## Problem statement
With the images removed, reproduce each entry below word for word.

[Dataset items]
++++++++++

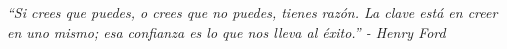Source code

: \thispagestyle{empty}
\null\vfill
\begin{flushright}

{\large \textit{``Si crees que puedes, o crees que no puedes, tienes razón. La clave está en creer en uno mismo; esa confianza es lo que nos lleva al éxito.'' - Henry Ford}}

\end{flushright}
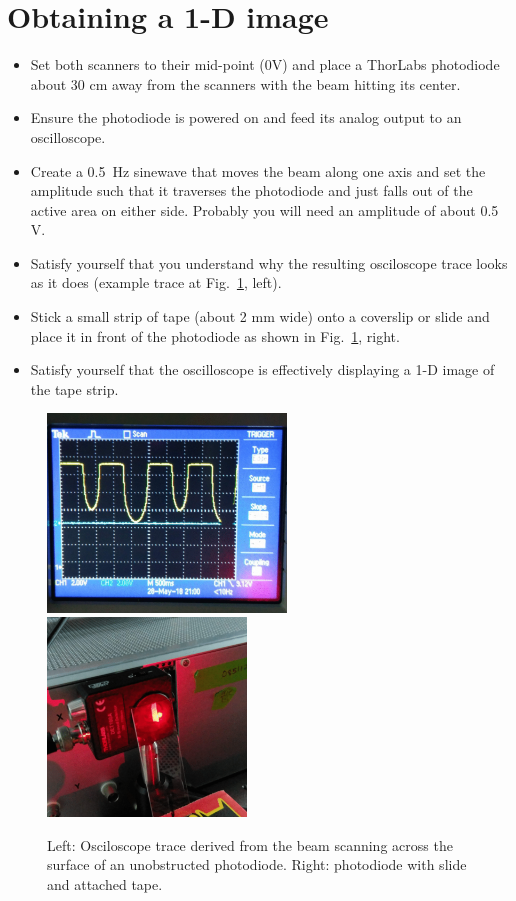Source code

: \documentclass[a4paper]{report}
\begin{document}
\clearpage
\section{Obtaining a 1-D image}
\begin{itemize}
    \setlength\itemsep{0.15em}
    \item Set both scanners to their mid-point (0V) and place a ThorLabs photodiode about 30 cm away from the scanners with the beam hitting its center. 
    \item Ensure the photodiode is powered on and feed its analog output to an oscilloscope. 
    \item Create a 0.5~Hz sinewave that moves the beam along one axis and set the amplitude such that it traverses the photodiode and just falls out of the active area on either side. Probably you will need an amplitude of about 0.5 V.
    \item Satisfy yourself that you understand why the resulting osciloscope trace looks as it does (example trace at Fig.~\ref{PD}, left).
    \item Stick a small strip of tape (about 2 mm wide) onto a coverslip or slide and place it in front of the photodiode as shown in Fig.~\ref{PD}, right. 
    \item Satisfy yourself that the oscilloscope is effectively displaying a 1-D image of the tape strip. 
\end{itemize}

\begin{figure}[h]
\centering
\includegraphics[width=2.5in]{trace_photodiode.png}
\includegraphics[width=2.08in]{PhotoDiode_with_tape.png}
\caption{Left: Osciloscope trace derived from the beam scanning across the surface of an unobstructed photodiode.
         Right: photodiode with slide and attached tape. }
\label{PD}
\end{figure}
\end{document}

++++++++++

## Task solution
Source code

: \thispagestyle{empty}
\null\vfill
\begin{flushright}

{\large \textit{``Si crees que puedes, o crees que no puedes, tienes razón. La clave está en creer en uno mismo; esa confianza es lo que nos lleva al éxito.'' - Henry Ford}}

\end{flushright}
Source code

: \documentclass[a4paper]{report}
\begin{document}
\clearpage
\section{Obtaining a 1-D image}
\begin{itemize}
    \setlength\itemsep{0.15em}
    \item Set both scanners to their mid-point (0V) and place a ThorLabs photodiode about 30 cm away from the scanners with the beam hitting its center. 
    \item Ensure the photodiode is powered on and feed its analog output to an oscilloscope. 
    \item Create a 0.5~Hz sinewave that moves the beam along one axis and set the amplitude such that it traverses the photodiode and just falls out of the active area on either side. Probably you will need an amplitude of about 0.5 V.
    \item Satisfy yourself that you understand why the resulting osciloscope trace looks as it does (example trace at Fig.~\ref{PD}, left).
    \item Stick a small strip of tape (about 2 mm wide) onto a coverslip or slide and place it in front of the photodiode as shown in Fig.~\ref{PD}, right. 
    \item Satisfy yourself that the oscilloscope is effectively displaying a 1-D image of the tape strip. 
\end{itemize}

\begin{figure}[h]
\centering
\includegraphics[width=2.5in]{trace_photodiode.png}
\includegraphics[width=2.08in]{PhotoDiode_with_tape.png}
\caption{Left: Osciloscope trace derived from the beam scanning across the surface of an unobstructed photodiode.
         Right: photodiode with slide and attached tape. }
\label{PD}
\end{figure}
\end{document}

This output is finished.